> DIRECTIONS FOR THIS TASK
Tell how many lines in the data contain the string "EmailService", using a single number as the whole reply.
━━ SUPPLIED INFORMATION ━━
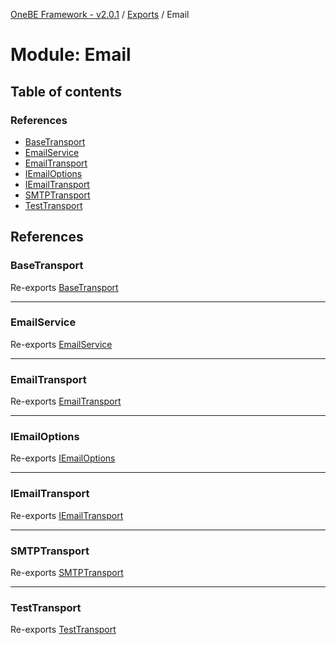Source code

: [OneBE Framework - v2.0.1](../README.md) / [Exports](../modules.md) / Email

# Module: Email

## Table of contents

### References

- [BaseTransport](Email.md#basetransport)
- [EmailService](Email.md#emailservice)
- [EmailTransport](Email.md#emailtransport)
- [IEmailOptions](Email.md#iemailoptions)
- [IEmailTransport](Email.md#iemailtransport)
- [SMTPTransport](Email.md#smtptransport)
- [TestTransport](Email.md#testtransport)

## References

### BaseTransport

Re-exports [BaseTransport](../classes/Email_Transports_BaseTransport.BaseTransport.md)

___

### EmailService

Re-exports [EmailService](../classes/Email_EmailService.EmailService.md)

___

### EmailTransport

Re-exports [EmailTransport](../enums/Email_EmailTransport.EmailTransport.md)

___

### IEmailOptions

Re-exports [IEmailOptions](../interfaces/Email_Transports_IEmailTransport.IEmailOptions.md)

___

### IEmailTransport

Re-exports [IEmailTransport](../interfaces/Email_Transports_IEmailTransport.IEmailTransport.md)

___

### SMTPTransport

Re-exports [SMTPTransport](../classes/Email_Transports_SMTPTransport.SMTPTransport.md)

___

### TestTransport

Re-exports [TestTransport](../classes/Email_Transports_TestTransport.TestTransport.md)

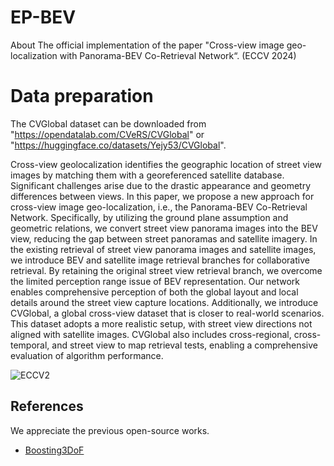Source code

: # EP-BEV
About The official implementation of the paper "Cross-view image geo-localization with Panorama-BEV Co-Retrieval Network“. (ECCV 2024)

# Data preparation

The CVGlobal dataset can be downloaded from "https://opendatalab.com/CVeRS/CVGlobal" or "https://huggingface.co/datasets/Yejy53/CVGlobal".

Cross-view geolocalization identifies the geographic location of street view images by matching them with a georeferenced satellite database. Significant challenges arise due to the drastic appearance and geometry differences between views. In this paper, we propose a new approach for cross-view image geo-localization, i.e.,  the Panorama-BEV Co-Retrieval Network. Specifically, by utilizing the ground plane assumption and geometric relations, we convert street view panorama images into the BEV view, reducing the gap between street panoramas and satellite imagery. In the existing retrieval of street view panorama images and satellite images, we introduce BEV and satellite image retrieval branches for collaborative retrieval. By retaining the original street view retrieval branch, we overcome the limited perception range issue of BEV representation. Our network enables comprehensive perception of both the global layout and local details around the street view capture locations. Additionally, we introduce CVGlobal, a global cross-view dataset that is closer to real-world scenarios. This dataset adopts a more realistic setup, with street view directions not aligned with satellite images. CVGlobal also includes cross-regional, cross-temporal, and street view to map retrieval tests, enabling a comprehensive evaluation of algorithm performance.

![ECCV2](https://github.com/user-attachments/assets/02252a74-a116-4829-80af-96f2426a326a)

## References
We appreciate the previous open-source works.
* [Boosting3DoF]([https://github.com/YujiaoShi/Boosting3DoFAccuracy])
━━━
> EXERCISE OUTPUT
3